Les invariants tels que constitués dans les relations entre ces champs, peuvent se matérialiser dans les morphologies, les espaces, les fonctions sociales et les cultures urbaines sous forme de trames, de sens et signes, commodité et ambiances.

 

2- La renaissance des quartiers anciens n’est pas un mouvement de retour passéiste mais un processus de continuation par transformation de la ville sur la longue durée

Ville moderne, ville traditionnelle : modèles et pérennité

A la ville moderne générée par l’urbanisation telle que définie par Henri LEFEVRE, les représentations et les discours des spécialistes ont régulièrement opposé la ville ancienne considérée comme traditionnelle et présentant une longue durée alors que l’autre serait caractérisée par une faible durée, par la précarité voire, l’insalubrité pour les composantes spontanées et pauvres des pays du sud.
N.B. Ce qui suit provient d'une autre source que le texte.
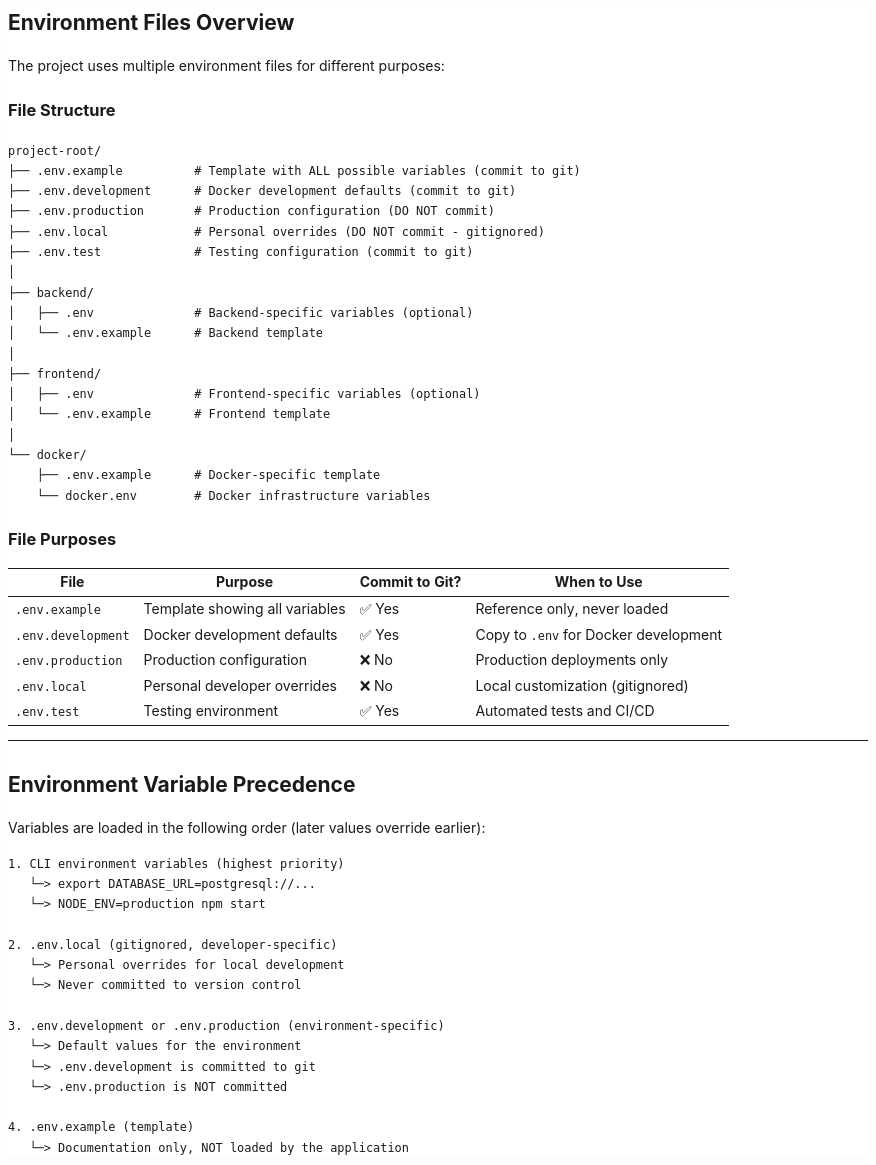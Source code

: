 
## Environment Files Overview

The project uses multiple environment files for different purposes:

### File Structure

```
project-root/
├── .env.example          # Template with ALL possible variables (commit to git)
├── .env.development      # Docker development defaults (commit to git)
├── .env.production       # Production configuration (DO NOT commit)
├── .env.local            # Personal overrides (DO NOT commit - gitignored)
├── .env.test             # Testing configuration (commit to git)
│
├── backend/
│   ├── .env              # Backend-specific variables (optional)
│   └── .env.example      # Backend template
│
├── frontend/
│   ├── .env              # Frontend-specific variables (optional)
│   └── .env.example      # Frontend template
│
└── docker/
    ├── .env.example      # Docker-specific template
    └── docker.env        # Docker infrastructure variables
```

### File Purposes

| File | Purpose | Commit to Git? | When to Use |
|------|---------|----------------|-------------|
| `.env.example` | Template showing all variables | ✅ Yes | Reference only, never loaded |
| `.env.development` | Docker development defaults | ✅ Yes | Copy to `.env` for Docker development |
| `.env.production` | Production configuration | ❌ No | Production deployments only |
| `.env.local` | Personal developer overrides | ❌ No | Local customization (gitignored) |
| `.env.test` | Testing environment | ✅ Yes | Automated tests and CI/CD |

---

## Environment Variable Precedence

Variables are loaded in the following order (later values override earlier):

```
1. CLI environment variables (highest priority)
   └─> export DATABASE_URL=postgresql://...
   └─> NODE_ENV=production npm start

2. .env.local (gitignored, developer-specific)
   └─> Personal overrides for local development
   └─> Never committed to version control

3. .env.development or .env.production (environment-specific)
   └─> Default values for the environment
   └─> .env.development is committed to git
   └─> .env.production is NOT committed

4. .env.example (template)
   └─> Documentation only, NOT loaded by the application

```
Cette opposition rapportée aux courants de l’urbanisme progressiste et de l’urbanisme culturaliste (CHOAY, F., 1973) permet d’identifier des relations duelles entre modèles, (ville malade/ville saine, belle et agréable, ville spontanée/ville planifiée, ville ancienne/ville récente, ville moderne/ville traditionnelle), contenues dans les démarches philosophiques comme celles de l’utopie (critique de la ville existante/bonne ville destinée à son remplacement) et dans les démarches des concepteurs, ingénieurs, politiques et décideurs.
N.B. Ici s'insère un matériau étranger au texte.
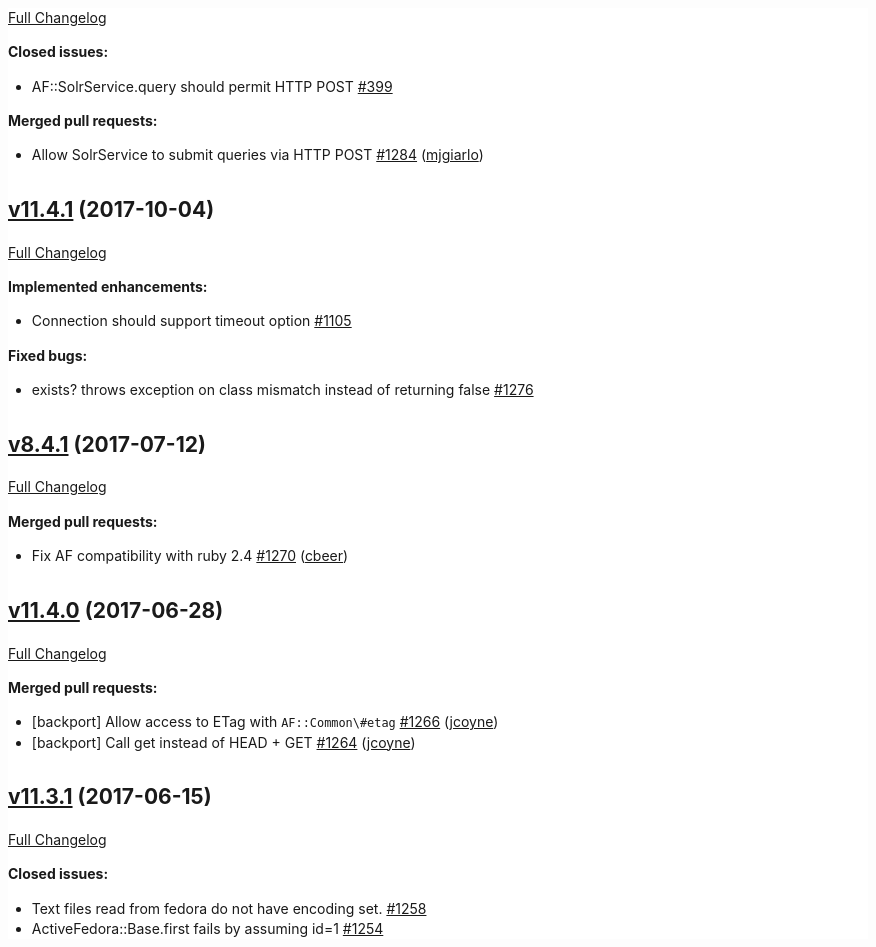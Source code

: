 [Full Changelog](https://github.com/samvera/active_fedora/compare/v11.4.1...v11.5.0)

**Closed issues:**

- AF::SolrService.query should permit HTTP POST [\#399](https://github.com/samvera/active_fedora/issues/399)

**Merged pull requests:**

- Allow SolrService to submit queries via HTTP POST [\#1284](https://github.com/samvera/active_fedora/pull/1284) ([mjgiarlo](https://github.com/mjgiarlo))

## [v11.4.1](https://github.com/samvera/active_fedora/tree/v11.4.1) (2017-10-04)

[Full Changelog](https://github.com/samvera/active_fedora/compare/v8.4.1...v11.4.1)

**Implemented enhancements:**

- Connection should support timeout option [\#1105](https://github.com/samvera/active_fedora/issues/1105)

**Fixed bugs:**

- exists? throws exception on class mismatch instead of returning false [\#1276](https://github.com/samvera/active_fedora/issues/1276)

## [v8.4.1](https://github.com/samvera/active_fedora/tree/v8.4.1) (2017-07-12)

[Full Changelog](https://github.com/samvera/active_fedora/compare/v11.4.0...v8.4.1)

**Merged pull requests:**

- Fix AF compatibility with ruby 2.4 [\#1270](https://github.com/samvera/active_fedora/pull/1270) ([cbeer](https://github.com/cbeer))

## [v11.4.0](https://github.com/samvera/active_fedora/tree/v11.4.0) (2017-06-28)

[Full Changelog](https://github.com/samvera/active_fedora/compare/v11.3.1...v11.4.0)

**Merged pull requests:**

- \[backport\] Allow access to ETag with `AF::Common\#etag` [\#1266](https://github.com/samvera/active_fedora/pull/1266) ([jcoyne](https://github.com/jcoyne))
- \[backport\] Call get instead of HEAD + GET [\#1264](https://github.com/samvera/active_fedora/pull/1264) ([jcoyne](https://github.com/jcoyne))

## [v11.3.1](https://github.com/samvera/active_fedora/tree/v11.3.1) (2017-06-15)

[Full Changelog](https://github.com/samvera/active_fedora/compare/v11.3.0...v11.3.1)

**Closed issues:**

- Text files read from fedora do not have encoding set. [\#1258](https://github.com/samvera/active_fedora/issues/1258)
- ActiveFedora::Base.first fails by assuming id=1 [\#1254](https://github.com/samvera/active_fedora/issues/1254)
Encore actifs et efficaces, ces couples d’opposition tendent cependant pas à être dépassés avec les approches en termes de développement durable urbain et plus largement avec les démarches visant à réinstaurer un rapport local et politique à l’espace.

 

La ville entre représentations, réel et utopie

  

Ces concepts et approches dans lesquelles s’articulent des postures diverses, de nature idéologique, scientifique, culturelle ou politique, prônent ainsi le mixage et la continuité entre les catégories. Ils posent de façon nouvelle, la relation de la ville contemporaine à la ville ancienne, en tant que celle-ci est une œuvre qui contient les traditions et les vertus durables des cultures vernaculaires mettant au premier plan les difficultés de mise en œuvre de leurs principes constructifs, non seulement dans les constructions nouvelles mais également dans la ville existante et dans la gestion et la requalification des composantes les plus anciennes.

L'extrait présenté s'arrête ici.